[Opening Records to process section]
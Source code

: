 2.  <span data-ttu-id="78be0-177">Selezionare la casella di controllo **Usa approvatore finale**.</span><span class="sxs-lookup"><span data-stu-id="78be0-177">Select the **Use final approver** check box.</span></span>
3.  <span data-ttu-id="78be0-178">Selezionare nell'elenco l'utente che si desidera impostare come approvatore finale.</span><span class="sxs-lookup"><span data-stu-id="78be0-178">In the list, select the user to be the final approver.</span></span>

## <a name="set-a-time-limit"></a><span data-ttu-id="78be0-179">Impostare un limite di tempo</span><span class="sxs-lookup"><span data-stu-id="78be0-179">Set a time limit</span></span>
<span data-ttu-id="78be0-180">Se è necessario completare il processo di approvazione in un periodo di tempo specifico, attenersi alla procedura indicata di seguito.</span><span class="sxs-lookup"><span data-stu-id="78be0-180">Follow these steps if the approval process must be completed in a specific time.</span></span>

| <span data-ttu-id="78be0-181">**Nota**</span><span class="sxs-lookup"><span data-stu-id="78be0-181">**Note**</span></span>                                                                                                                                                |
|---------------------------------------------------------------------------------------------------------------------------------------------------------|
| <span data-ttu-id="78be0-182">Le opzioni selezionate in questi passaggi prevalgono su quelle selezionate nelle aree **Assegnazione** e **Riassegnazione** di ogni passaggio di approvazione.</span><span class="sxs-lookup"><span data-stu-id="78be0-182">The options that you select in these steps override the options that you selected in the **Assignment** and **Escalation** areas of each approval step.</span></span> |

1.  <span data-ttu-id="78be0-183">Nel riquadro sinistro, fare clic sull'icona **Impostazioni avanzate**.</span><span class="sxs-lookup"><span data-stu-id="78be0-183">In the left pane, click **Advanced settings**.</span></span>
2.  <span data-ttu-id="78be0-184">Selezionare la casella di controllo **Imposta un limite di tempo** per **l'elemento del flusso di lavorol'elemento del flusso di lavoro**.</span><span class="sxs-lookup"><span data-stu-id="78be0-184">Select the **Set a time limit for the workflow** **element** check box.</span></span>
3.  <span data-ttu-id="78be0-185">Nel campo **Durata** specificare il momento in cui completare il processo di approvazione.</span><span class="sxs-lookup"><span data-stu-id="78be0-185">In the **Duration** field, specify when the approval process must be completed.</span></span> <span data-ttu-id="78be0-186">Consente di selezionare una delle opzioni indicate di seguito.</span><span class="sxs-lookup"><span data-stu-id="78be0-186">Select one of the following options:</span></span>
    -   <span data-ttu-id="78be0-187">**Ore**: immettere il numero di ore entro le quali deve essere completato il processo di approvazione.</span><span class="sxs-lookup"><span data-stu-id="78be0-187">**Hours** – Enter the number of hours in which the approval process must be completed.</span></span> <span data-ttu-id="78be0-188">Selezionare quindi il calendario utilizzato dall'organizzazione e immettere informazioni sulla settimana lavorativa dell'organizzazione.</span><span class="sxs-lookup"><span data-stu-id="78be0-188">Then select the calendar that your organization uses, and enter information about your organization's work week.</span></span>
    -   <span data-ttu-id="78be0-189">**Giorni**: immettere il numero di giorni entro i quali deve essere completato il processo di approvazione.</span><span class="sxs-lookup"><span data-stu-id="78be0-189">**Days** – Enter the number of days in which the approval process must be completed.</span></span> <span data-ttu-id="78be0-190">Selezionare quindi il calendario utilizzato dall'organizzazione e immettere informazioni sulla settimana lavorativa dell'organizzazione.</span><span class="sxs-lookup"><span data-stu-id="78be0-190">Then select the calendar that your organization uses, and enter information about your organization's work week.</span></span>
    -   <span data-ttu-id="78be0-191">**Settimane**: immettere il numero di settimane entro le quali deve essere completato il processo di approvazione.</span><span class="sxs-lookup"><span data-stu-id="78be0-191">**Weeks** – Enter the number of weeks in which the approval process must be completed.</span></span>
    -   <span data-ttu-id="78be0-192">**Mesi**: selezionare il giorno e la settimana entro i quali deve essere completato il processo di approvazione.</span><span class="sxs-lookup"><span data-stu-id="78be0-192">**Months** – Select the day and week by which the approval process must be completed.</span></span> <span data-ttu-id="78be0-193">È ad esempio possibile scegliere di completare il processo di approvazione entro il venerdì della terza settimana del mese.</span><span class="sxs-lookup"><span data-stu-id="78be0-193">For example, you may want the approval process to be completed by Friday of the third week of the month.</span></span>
[Closing Records to process section]
● Your objective
Reproduce the listing above exactly, but only from its first line through the line holding "click **Advanced settings**.</span></span>"; both of those lines are included.

● Response area
Source code

: 2.  <span data-ttu-id="78be0-177">Selezionare la casella di controllo **Usa approvatore finale**.</span><span class="sxs-lookup"><span data-stu-id="78be0-177">Select the **Use final approver** check box.</span></span>
3.  <span data-ttu-id="78be0-178">Selezionare nell'elenco l'utente che si desidera impostare come approvatore finale.</span><span class="sxs-lookup"><span data-stu-id="78be0-178">In the list, select the user to be the final approver.</span></span>

## <a name="set-a-time-limit"></a><span data-ttu-id="78be0-179">Impostare un limite di tempo</span><span class="sxs-lookup"><span data-stu-id="78be0-179">Set a time limit</span></span>
<span data-ttu-id="78be0-180">Se è necessario completare il processo di approvazione in un periodo di tempo specifico, attenersi alla procedura indicata di seguito.</span><span class="sxs-lookup"><span data-stu-id="78be0-180">Follow these steps if the approval process must be completed in a specific time.</span></span>

| <span data-ttu-id="78be0-181">**Nota**</span><span class="sxs-lookup"><span data-stu-id="78be0-181">**Note**</span></span>                                                                                                                                                |
|---------------------------------------------------------------------------------------------------------------------------------------------------------|
| <span data-ttu-id="78be0-182">Le opzioni selezionate in questi passaggi prevalgono su quelle selezionate nelle aree **Assegnazione** e **Riassegnazione** di ogni passaggio di approvazione.</span><span class="sxs-lookup"><span data-stu-id="78be0-182">The options that you select in these steps override the options that you selected in the **Assignment** and **Escalation** areas of each approval step.</span></span> |

1.  <span data-ttu-id="78be0-183">Nel riquadro sinistro, fare clic sull'icona **Impostazioni avanzate**.</span><span class="sxs-lookup"><span data-stu-id="78be0-183">In the left pane, click **Advanced settings**.</span></span>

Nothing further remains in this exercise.